| Your task |
Copy the data below exactly.

Collected data:
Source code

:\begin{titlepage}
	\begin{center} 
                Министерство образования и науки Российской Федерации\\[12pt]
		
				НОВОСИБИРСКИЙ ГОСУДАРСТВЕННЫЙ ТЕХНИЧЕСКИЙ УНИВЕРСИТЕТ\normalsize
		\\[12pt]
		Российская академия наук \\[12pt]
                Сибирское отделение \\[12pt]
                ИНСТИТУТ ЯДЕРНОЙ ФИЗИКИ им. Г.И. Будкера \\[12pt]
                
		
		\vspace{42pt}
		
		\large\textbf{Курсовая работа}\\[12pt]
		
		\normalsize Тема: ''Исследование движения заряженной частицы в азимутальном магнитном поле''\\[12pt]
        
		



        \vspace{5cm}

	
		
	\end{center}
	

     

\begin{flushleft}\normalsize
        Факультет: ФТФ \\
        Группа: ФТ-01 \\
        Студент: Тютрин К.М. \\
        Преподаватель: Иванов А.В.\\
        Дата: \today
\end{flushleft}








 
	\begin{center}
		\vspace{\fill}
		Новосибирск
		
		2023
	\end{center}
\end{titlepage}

| Task output |
Source code

:\begin{titlepage}
	\begin{center} 
                Министерство образования и науки Российской Федерации\\[12pt]
		
				НОВОСИБИРСКИЙ ГОСУДАРСТВЕННЫЙ ТЕХНИЧЕСКИЙ УНИВЕРСИТЕТ\normalsize
		\\[12pt]
		Российская академия наук \\[12pt]
                Сибирское отделение \\[12pt]
                ИНСТИТУТ ЯДЕРНОЙ ФИЗИКИ им. Г.И. Будкера \\[12pt]
                
		
		\vspace{42pt}
		
		\large\textbf{Курсовая работа}\\[12pt]
		
		\normalsize Тема: ''Исследование движения заряженной частицы в азимутальном магнитном поле''\\[12pt]
        
		



        \vspace{5cm}

	
		
	\end{center}
	

     

\begin{flushleft}\normalsize
        Факультет: ФТФ \\
        Группа: ФТ-01 \\
        Студент: Тютрин К.М. \\
        Преподаватель: Иванов А.В.\\
        Дата: \today
\end{flushleft}








 
	\begin{center}
		\vspace{\fill}
		Новосибирск
		
		2023
	\end{center}
\end{titlepage}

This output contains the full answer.